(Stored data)
################

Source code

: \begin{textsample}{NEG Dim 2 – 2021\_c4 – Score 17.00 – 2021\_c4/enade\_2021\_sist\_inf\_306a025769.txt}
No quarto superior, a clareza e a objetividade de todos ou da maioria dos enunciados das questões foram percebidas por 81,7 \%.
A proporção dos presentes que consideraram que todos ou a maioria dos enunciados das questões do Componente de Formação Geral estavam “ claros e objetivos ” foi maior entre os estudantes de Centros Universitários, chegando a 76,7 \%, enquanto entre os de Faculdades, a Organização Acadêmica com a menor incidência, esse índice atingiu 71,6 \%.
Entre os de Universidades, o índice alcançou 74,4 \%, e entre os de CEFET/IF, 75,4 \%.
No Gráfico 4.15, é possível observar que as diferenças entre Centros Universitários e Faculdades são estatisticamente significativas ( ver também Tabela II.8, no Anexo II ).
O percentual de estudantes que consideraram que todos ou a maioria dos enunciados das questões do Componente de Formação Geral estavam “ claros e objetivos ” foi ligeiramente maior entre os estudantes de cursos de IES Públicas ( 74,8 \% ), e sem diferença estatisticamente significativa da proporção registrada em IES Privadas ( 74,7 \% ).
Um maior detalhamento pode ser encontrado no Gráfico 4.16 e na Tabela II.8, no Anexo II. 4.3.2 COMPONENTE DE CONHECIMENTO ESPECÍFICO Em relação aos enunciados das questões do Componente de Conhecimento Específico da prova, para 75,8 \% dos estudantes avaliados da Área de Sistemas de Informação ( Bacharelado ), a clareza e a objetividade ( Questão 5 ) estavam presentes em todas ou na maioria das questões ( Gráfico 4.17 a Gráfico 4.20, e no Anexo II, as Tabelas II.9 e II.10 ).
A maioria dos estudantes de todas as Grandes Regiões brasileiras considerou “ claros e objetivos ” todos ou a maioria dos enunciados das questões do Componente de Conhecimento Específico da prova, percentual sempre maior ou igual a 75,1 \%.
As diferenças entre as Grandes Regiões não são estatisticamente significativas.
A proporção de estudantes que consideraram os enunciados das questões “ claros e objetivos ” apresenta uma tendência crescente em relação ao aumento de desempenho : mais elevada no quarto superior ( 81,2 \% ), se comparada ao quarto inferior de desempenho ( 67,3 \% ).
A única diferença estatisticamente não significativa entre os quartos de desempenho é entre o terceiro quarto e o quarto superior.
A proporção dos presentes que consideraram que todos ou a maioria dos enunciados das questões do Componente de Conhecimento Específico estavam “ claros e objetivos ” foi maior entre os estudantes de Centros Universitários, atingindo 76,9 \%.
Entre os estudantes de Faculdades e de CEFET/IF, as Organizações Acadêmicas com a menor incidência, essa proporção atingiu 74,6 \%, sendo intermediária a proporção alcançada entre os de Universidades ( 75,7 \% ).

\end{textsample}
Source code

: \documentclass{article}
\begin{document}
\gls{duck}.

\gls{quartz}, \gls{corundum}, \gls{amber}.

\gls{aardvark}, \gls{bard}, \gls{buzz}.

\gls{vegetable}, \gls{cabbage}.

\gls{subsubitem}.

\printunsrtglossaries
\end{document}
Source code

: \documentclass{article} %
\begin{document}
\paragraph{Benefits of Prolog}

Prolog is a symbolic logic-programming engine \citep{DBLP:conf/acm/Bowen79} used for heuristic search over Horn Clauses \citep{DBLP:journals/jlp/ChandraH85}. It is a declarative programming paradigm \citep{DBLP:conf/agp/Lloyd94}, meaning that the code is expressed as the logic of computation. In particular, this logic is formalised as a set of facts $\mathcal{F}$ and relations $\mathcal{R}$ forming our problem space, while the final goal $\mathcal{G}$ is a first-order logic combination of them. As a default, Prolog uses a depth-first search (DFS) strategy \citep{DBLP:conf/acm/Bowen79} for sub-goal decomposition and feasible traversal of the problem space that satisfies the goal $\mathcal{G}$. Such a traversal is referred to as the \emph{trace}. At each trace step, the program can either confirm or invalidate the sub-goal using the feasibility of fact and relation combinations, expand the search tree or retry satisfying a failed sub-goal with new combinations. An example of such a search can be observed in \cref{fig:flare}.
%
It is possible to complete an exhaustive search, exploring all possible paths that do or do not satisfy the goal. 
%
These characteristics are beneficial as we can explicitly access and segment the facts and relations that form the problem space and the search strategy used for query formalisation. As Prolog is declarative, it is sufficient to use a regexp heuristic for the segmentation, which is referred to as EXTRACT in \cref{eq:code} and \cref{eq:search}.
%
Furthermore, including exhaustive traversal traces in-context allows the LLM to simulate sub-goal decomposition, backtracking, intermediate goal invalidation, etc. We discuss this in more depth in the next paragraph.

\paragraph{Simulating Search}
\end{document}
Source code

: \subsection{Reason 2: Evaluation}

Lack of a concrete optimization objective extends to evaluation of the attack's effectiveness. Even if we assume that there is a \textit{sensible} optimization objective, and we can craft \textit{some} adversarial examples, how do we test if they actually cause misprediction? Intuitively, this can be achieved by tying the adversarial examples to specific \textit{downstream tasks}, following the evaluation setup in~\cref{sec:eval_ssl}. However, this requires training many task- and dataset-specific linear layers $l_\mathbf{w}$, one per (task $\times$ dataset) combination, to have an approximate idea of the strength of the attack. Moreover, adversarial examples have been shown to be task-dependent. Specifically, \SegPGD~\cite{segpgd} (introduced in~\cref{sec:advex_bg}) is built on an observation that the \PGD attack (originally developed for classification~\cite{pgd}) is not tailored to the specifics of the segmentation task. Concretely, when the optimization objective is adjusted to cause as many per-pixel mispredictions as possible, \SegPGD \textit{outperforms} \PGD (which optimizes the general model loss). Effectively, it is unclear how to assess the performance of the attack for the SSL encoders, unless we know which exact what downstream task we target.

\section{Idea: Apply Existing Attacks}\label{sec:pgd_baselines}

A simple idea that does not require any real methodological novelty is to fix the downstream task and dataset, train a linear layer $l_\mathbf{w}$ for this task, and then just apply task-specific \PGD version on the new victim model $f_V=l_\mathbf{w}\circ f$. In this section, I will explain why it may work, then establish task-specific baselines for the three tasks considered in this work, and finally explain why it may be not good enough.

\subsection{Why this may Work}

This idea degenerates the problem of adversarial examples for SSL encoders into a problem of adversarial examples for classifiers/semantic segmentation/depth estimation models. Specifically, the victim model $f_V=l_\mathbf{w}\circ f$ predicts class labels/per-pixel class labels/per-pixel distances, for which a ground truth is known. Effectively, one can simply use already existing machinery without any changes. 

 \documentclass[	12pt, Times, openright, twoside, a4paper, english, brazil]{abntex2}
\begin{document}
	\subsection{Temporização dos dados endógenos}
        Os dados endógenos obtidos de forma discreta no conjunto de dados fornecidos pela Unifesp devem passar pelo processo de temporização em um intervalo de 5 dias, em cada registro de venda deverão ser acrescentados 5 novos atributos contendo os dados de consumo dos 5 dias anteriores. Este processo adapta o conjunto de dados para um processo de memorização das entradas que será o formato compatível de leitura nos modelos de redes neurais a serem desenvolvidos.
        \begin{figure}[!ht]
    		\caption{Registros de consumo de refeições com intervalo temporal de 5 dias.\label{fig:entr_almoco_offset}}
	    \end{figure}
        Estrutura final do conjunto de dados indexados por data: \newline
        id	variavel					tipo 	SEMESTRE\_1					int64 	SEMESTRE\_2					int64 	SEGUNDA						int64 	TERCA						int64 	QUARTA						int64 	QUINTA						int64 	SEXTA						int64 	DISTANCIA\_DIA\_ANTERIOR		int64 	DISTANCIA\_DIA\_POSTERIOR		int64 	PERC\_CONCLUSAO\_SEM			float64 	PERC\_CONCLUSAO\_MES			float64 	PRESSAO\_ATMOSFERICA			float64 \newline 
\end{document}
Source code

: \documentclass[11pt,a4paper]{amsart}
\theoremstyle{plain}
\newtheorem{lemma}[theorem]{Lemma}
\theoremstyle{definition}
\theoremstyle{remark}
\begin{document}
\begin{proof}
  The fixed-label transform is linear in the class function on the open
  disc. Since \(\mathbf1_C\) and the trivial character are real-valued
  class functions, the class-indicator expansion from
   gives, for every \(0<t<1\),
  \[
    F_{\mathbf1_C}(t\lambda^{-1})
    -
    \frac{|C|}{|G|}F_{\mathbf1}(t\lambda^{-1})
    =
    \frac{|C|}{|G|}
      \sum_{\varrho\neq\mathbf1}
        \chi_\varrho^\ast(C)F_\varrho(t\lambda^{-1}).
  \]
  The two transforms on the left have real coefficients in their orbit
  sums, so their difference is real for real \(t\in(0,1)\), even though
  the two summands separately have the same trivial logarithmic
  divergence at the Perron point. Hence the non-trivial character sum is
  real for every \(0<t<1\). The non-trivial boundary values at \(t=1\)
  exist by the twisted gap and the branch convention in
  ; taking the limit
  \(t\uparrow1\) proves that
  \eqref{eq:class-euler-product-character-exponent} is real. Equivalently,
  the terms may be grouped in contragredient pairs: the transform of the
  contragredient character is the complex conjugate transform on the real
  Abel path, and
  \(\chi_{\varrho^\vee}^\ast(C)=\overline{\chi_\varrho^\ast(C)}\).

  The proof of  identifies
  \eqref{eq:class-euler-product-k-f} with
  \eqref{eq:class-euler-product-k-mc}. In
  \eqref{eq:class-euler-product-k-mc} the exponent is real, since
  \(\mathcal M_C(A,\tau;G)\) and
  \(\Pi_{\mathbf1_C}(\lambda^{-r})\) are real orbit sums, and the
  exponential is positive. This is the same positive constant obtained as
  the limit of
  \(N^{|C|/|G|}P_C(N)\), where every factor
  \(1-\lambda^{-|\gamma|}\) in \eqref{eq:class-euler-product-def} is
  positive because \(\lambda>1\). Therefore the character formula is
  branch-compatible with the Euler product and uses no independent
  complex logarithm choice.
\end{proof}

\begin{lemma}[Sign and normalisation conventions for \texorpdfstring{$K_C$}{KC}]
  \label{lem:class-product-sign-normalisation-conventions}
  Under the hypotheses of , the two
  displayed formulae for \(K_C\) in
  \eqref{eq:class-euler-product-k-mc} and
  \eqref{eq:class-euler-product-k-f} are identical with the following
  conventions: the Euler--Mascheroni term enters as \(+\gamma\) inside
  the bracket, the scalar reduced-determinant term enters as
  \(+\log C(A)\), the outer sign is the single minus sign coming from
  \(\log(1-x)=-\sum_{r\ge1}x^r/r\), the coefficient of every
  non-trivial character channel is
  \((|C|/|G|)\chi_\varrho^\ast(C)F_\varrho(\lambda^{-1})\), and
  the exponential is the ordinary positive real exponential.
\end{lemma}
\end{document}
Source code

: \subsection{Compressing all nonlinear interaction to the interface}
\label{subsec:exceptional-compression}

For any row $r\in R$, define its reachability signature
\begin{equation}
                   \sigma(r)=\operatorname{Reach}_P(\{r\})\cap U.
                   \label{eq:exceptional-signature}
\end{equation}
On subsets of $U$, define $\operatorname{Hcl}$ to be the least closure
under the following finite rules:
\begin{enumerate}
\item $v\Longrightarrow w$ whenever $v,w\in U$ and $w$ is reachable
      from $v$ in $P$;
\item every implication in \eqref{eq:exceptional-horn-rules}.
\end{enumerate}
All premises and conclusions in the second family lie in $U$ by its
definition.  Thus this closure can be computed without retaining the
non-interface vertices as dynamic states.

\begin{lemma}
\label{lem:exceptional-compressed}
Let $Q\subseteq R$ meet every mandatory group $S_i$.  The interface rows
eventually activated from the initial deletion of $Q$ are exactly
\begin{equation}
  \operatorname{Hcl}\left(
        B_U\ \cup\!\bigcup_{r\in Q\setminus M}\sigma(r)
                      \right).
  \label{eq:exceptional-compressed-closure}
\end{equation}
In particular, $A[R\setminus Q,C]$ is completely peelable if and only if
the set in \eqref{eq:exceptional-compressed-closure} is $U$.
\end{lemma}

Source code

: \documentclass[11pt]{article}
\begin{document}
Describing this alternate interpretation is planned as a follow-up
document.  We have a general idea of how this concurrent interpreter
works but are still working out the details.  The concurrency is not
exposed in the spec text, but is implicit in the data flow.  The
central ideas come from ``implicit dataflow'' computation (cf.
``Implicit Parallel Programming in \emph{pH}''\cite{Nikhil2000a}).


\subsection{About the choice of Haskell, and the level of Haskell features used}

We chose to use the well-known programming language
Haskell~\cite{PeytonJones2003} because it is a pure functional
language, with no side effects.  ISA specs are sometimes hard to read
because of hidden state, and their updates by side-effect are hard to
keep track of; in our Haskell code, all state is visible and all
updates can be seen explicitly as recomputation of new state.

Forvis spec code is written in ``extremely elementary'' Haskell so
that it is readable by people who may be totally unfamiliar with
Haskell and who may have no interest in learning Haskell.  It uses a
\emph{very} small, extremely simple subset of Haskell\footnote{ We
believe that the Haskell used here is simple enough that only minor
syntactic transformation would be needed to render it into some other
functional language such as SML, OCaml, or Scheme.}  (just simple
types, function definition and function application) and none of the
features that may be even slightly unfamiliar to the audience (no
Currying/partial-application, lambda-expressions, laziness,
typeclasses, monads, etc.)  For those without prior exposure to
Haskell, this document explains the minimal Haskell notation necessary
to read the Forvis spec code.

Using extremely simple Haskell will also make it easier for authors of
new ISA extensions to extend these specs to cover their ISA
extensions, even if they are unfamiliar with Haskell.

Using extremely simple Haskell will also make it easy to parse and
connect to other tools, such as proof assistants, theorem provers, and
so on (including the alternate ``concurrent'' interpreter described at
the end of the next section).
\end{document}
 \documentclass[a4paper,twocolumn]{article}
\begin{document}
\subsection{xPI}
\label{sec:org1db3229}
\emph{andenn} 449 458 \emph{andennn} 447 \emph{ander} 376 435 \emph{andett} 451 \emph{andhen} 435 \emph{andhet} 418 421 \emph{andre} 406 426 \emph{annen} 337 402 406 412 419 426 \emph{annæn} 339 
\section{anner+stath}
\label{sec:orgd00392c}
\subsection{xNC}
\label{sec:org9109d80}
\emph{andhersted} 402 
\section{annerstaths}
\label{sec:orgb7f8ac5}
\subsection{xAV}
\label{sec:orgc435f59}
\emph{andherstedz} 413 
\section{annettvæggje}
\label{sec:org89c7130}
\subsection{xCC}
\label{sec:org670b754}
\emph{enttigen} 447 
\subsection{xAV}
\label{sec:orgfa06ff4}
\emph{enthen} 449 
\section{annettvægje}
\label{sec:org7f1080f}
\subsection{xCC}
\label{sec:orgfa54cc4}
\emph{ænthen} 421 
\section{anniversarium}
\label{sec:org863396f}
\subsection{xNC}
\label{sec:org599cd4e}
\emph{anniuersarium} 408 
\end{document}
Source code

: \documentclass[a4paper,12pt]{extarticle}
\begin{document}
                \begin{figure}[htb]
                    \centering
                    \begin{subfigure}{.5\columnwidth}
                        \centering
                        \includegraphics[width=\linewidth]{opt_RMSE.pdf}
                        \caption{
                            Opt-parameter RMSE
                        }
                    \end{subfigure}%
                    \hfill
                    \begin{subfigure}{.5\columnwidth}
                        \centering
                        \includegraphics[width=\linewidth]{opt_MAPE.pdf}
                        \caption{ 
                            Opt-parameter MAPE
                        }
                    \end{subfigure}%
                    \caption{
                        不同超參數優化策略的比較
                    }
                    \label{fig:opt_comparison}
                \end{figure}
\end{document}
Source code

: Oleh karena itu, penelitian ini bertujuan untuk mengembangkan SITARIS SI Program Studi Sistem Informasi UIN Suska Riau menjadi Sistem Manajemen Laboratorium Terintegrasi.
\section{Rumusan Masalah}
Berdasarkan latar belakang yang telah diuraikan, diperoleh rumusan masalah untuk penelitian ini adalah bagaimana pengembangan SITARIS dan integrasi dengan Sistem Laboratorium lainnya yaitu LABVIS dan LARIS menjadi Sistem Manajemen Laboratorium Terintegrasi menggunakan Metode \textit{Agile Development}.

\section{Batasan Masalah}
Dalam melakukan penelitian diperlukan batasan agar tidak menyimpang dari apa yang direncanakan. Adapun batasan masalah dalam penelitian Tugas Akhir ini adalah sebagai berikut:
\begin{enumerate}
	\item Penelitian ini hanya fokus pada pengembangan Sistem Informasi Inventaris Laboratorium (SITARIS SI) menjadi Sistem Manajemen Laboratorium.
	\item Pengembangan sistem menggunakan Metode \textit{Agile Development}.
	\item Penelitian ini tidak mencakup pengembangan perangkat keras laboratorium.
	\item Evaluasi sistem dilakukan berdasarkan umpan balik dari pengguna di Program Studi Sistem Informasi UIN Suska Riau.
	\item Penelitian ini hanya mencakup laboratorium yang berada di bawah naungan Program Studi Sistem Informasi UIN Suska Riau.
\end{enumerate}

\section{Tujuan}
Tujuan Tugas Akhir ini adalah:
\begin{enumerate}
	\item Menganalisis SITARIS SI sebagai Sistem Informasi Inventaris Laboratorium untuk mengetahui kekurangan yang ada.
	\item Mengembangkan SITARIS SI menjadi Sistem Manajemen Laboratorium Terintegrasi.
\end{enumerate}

################

Retype exactly the lines from the first line of the records above through the line containing "As diferenças entre as", both included, and nothing else.

* **Written answer**
Source code

: \begin{textsample}{NEG Dim 2 – 2021\_c4 – Score 17.00 – 2021\_c4/enade\_2021\_sist\_inf\_306a025769.txt}
No quarto superior, a clareza e a objetividade de todos ou da maioria dos enunciados das questões foram percebidas por 81,7 \%.
A proporção dos presentes que consideraram que todos ou a maioria dos enunciados das questões do Componente de Formação Geral estavam “ claros e objetivos ” foi maior entre os estudantes de Centros Universitários, chegando a 76,7 \%, enquanto entre os de Faculdades, a Organização Acadêmica com a menor incidência, esse índice atingiu 71,6 \%.
Entre os de Universidades, o índice alcançou 74,4 \%, e entre os de CEFET/IF, 75,4 \%.
No Gráfico 4.15, é possível observar que as diferenças entre Centros Universitários e Faculdades são estatisticamente significativas ( ver também Tabela II.8, no Anexo II ).
O percentual de estudantes que consideraram que todos ou a maioria dos enunciados das questões do Componente de Formação Geral estavam “ claros e objetivos ” foi ligeiramente maior entre os estudantes de cursos de IES Públicas ( 74,8 \% ), e sem diferença estatisticamente significativa da proporção registrada em IES Privadas ( 74,7 \% ).
Um maior detalhamento pode ser encontrado no Gráfico 4.16 e na Tabela II.8, no Anexo II. 4.3.2 COMPONENTE DE CONHECIMENTO ESPECÍFICO Em relação aos enunciados das questões do Componente de Conhecimento Específico da prova, para 75,8 \% dos estudantes avaliados da Área de Sistemas de Informação ( Bacharelado ), a clareza e a objetividade ( Questão 5 ) estavam presentes em todas ou na maioria das questões ( Gráfico 4.17 a Gráfico 4.20, e no Anexo II, as Tabelas II.9 e II.10 ).
A maioria dos estudantes de todas as Grandes Regiões brasileiras considerou “ claros e objetivos ” todos ou a maioria dos enunciados das questões do Componente de Conhecimento Específico da prova, percentual sempre maior ou igual a 75,1 \%.
As diferenças entre as Grandes Regiões não são estatisticamente significativas.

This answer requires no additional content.